With this in mind, the upcoming Geneva II conference that foreign powers hope will lead to a peaceful political solution to the bloody Syrian civil war is an important platform for the Syrian Kurds.
Yet in spite of intense negotiations in Erbil to mend the Kurdish divide and unite the Kurdish stand in Geneva, unity appears as elusive as ever and it’s becoming increasingly evident that the Kurds will send two separate delegations to the talks, and worryingly one with the Syrian regime delegation.
After decades of repression and confounded to the shadows of the Syrian state, the Syrian Kurds have been great benefactors of the intra-Arab turmoil and afforded a unique chapter in their history.
Yet a lack of unity has been a severe handicap that has threatened to undermine the new Kurdish dawn and historical juncture.
Regional jockeying over Rojava between the PKK, Turkey, Kurdistan Region and neighbouring powers has added to the tension.
The talks in Erbil between the Kurdish National Council (KNC), which is more closely aligned with Massaud Barzani and is expected to attend Geneva talks with the opposition, and the People’s Council of Western Kurdistan (PCWK), which is spear-headed by the dominant Democratic Union Party (PYD) that refused to join the Syrian National Coalition (SNC), failed to produce a conclusive agreement despite earlier promise.
The Erbil Agreement of 2012 which united the Kurdish ranks with the establishment of the Kurdish Supreme Committee has all but eroded.
The PYD, who recently declared autonomy, is more closely aligned with the PKK and has been accused of monopolising power and has been the subject of strong criticism from the Kurdistan government,.
The Kurdish differences overshadow the fragile nature of the Kurdish gains in Syria. Thousands of Kurds continue to suffer in Syria and thousands more have sought refuge in the Kurdistan Region while fierce battles continue against Islamist forces.
The ideal position for the Kurds is to attend as a separate united delegation – this sends the strong message that the Kurds are a factor within their own right and not merely as a component of opposition struggle.

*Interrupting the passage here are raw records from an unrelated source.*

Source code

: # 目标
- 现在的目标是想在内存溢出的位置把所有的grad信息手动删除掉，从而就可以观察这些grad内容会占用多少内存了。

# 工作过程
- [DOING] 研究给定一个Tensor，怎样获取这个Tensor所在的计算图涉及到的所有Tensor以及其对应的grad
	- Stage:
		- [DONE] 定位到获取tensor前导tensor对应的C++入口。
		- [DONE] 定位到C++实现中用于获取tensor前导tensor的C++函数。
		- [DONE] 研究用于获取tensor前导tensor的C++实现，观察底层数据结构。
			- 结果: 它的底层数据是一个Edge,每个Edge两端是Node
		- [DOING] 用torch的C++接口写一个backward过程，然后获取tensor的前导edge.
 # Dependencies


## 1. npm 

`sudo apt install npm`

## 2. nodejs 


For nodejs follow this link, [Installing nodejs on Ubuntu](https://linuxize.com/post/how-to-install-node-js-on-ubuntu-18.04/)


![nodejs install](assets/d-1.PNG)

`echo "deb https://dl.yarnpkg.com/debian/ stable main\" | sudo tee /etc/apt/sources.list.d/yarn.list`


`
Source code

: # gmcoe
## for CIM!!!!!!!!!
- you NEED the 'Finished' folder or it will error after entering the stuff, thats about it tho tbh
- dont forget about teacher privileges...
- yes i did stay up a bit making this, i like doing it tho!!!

In other words, fighting for your rights in a broader coalition dilutes the Kurdish cause by the leaving the Kurdish position to one of minority rights. The Kurds were often treated as second-class by Arabs in Syria and deserve a position as a distinct Syrian component. This will ensure Kurds are a separate topic where a separate solution is required with the ultimate goal of enshrining autonomy.
Of course, offering the Kurds such a position at the negotiating tables is likely to be blocked by Turkey, the US and some regional powers.
The need for a united and strong Kurdish position in Geneva is not that Geneva II is likely to herald the lofty goals expected. In contrary, a stubborn regime and a highly disjointed Syrian opposition are unlikely to strike an elusive political transition with such wide starting positions, but such a Kurdish position would be symbolic and send a strong message to the world that Syrian Kurdish rights and autonomy is not the end goal but a starting position.
The recent Erbil talks must continue with hope of bridging gaps, ensuring a share of power and decision making in Rojava, easing the suffering of the population through the opening of the border crossings and above all putting Kurdish national interests above any party or individual interests.